To understand the value of money
Some children grow up never understanding the true value of money. They want something, they get it. They will expect the same financial pattern when they get older. They may be angry or frustrated when they find out that the world simply does not work that way. You, as a parent, may also not always have the ability to provide them with whatever they want at the moment. Instead, teach your children the true value of money. Have them complete chores or household tasks in return for money for the things they want.
To understand the importance of savings
Children often do not have access to accounts and may never learn the importance of an emergency savings account. They may never understand wealth management, instead spending money as soon as they receive it. Wealth management is important in preparing for a time when you are less wealthy. Teach them to put away a small portion of their income, every month, for emergency and long term savings plans. Children savings accounts can be a great way to achieve this knowledge.
To understand the retirement process
Young adults do not entirely understand the retirement process, even though they are working full time jobs. It is important that your child begins saving for their retirement, even in their early 20?s. Investing money now into a retirement account can drastically increase the amount of financial opportunities they have when retirement age comes. Currently, one in five people who are near retirement age have zero money saved. Many of these people were never notified of the importance of saving for retirement early on, and by the time they realized that retirement was close, it was too late. A financial planner can be a great resource for wealth management and recommending retirement investment accounts.
To understand work sponsored savings accounts
Many full time careers offer work sponsored savings accounts. Some of these employers will even match contributions, up to a certain percentage. Yet, many employees do not take advantage of this, because they are not entirely sure what it all means. Informing your child of wealth management opportunities and work savings accounts can help them to make better decisions. According to the most recent statistics provided by the U.S. Department of Labor, there are 638,390 defined contribution retirement plans in the U.S. Provide your child with the necessary skills to choose the best one for their specific financial situation.
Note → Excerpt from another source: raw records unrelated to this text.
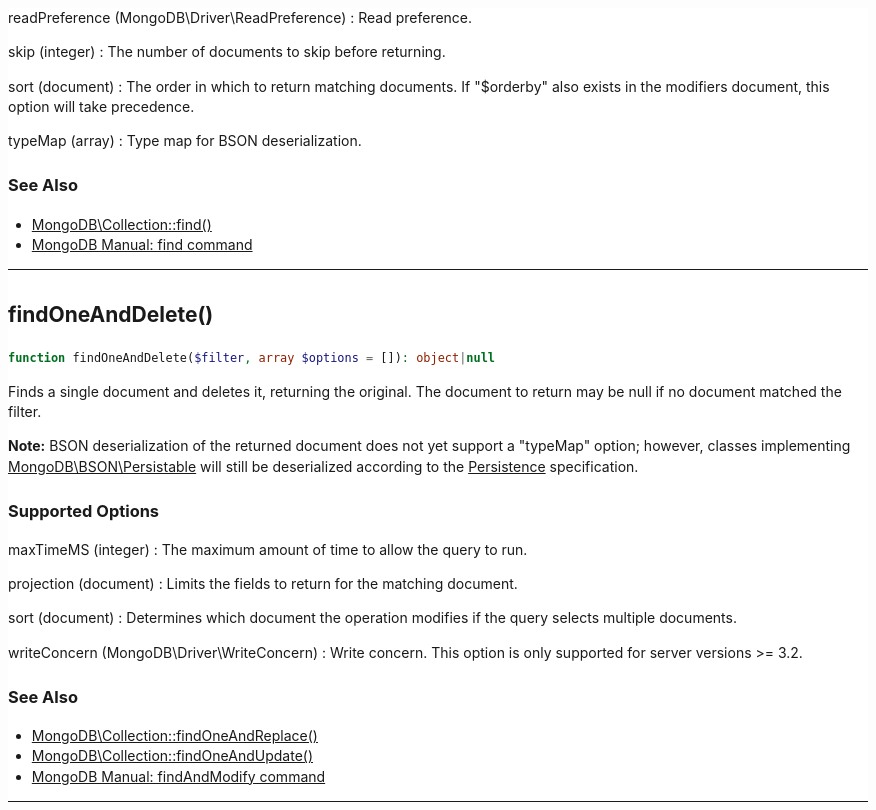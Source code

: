 readPreference (MongoDB\Driver\ReadPreference)
:   Read preference.

skip (integer)
:   The number of documents to skip before returning.

sort (document)
:   The order in which to return matching documents. If "$orderby" also exists
    in the modifiers document, this option will take precedence.

typeMap (array)
:   Type map for BSON deserialization.

### See Also

 * [MongoDB\Collection::find()](#find)
 * [MongoDB Manual: find command](http://docs.mongodb.org/manual/reference/command/find/)

---

## findOneAndDelete()

```php
function findOneAndDelete($filter, array $options = []): object|null
```

Finds a single document and deletes it, returning the original. The document to
return may be null if no document matched the filter.

**Note:** BSON deserialization of the returned document does not yet support a
"typeMap" option; however, classes implementing
[MongoDB\BSON\Persistable][persistable] will still be deserialized according to
the [Persistence][persistence] specification.

### Supported Options

maxTimeMS (integer)
:   The maximum amount of time to allow the query to run.

projection (document)
:   Limits the fields to return for the matching document.

sort (document)
:   Determines which document the operation modifies if the query selects
    multiple documents.

writeConcern (MongoDB\Driver\WriteConcern)
:   Write concern. This option is only supported for server versions >= 3.2.

### See Also

 * [MongoDB\Collection::findOneAndReplace()](#findoneandreplace)
 * [MongoDB\Collection::findOneAndUpdate()](#findoneandupdate)
 * [MongoDB Manual: findAndModify command][findandmodify]

---


[findandmodify]: http://docs.mongodb.org/manual/reference/command/findAndModify/
[persistable]: http://php.net/mongodb-bson-persistable
[persistence]: http://php.net/manual/en/mongodb.persistence.deserialization.php
[createIndexes]: https://docs.mongodb.org/manual/reference/command/createIndexes/
[indexes]: https://docs.mongodb.org/manual/indexes/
To understand they may not be experts in financial planning
Teaching your child about proper wealth management and financial planning is not with the intent of making them experts in the field. However, when you provide them with the knowledge that it is important to prepare, they are better able to ask the appropriate questions and to hire the best wealth management for their financial needs. Financial growth and security is best achieved when the person is aware of their individual needs.
Children are taught all types of lessons from their parents, yet one of these lessons is hardly ever finances. A secure financial future is important to their success. In a recent survey, about 41% of people ages 18 to 29 said they never thought about retirement planning! Avoid these financial mistakes and provide your child with the knowledge and insight they need to always be aware of and properly prepare for their financial situation.